Saved data entries:
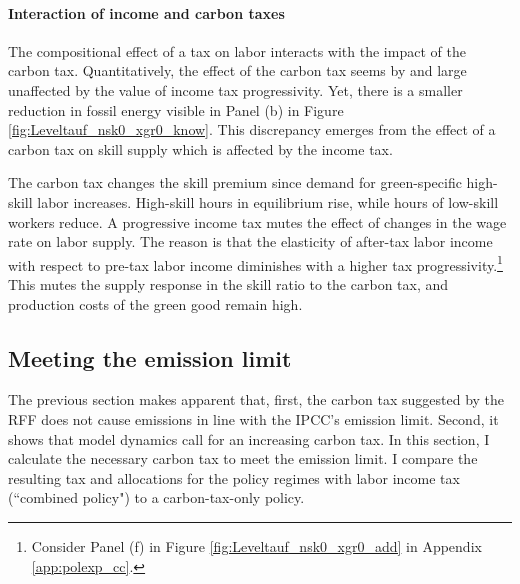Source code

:  
  
\paragraph{Interaction of income and carbon taxes}
The compositional effect of a tax on labor interacts with the impact of the carbon tax.
  Quantitatively, the effect of the carbon tax seems by and large unaffected by the value of income tax progressivity.
 Yet, there is a smaller reduction in fossil energy visible in Panel (b) in Figure \ref{fig:Leveltauf_nsk0_xgr0_know}.
This discrepancy emerges from the effect of a carbon tax on skill supply which is affected by the income tax. 

    The carbon tax changes the skill premium since demand for green-specific high-skill labor increases. High-skill hours in equilibrium rise, while hours of low-skill workers reduce.  A progressive income tax mutes the effect of changes in the wage rate on labor supply. The reason is that the elasticity of after-tax labor income with respect to pre-tax labor income diminishes with a higher tax progressivity.\footnote{Consider Panel (f) in Figure \ref{fig:Leveltauf_nsk0_xgr0_add} in Appendix \ref{app:polexp_cc}.} This mutes the supply response in the skill ratio to the carbon tax, and production costs of the green good remain high.
   
  
\subsection{Meeting the emission limit}\label{subsec:meetlim}
 
The previous section makes apparent that, first, the carbon tax suggested by the RFF does not cause emissions in line with the IPCC's emission limit.  Second, it shows that model dynamics call for an increasing carbon tax. In this section, I calculate the necessary carbon tax to meet the emission limit. I compare the resulting tax and allocations for the policy regimes with labor income tax (``combined policy") to a carbon-tax-only policy.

Your instructions: Scan the records above and report every line with the string "labor".

Response to the task:
The compositional effect of a tax on labor interacts with the impact of the carbon tax.
    The carbon tax changes the skill premium since demand for green-specific high-skill labor increases. High-skill hours in equilibrium rise, while hours of low-skill workers reduce.  A progressive income tax mutes the effect of changes in the wage rate on labor supply. The reason is that the elasticity of after-tax labor income with respect to pre-tax labor income diminishes with a higher tax progressivity.\footnote{Consider Panel (f) in Figure \ref{fig:Leveltauf_nsk0_xgr0_add} in Appendix \ref{app:polexp_cc}.} This mutes the supply response in the skill ratio to the carbon tax, and production costs of the green good remain high.
The previous section makes apparent that, first, the carbon tax suggested by the RFF does not cause emissions in line with the IPCC's emission limit.  Second, it shows that model dynamics call for an increasing carbon tax. In this section, I calculate the necessary carbon tax to meet the emission limit. I compare the resulting tax and allocations for the policy regimes with labor income tax (``combined policy") to a carbon-tax-only policy.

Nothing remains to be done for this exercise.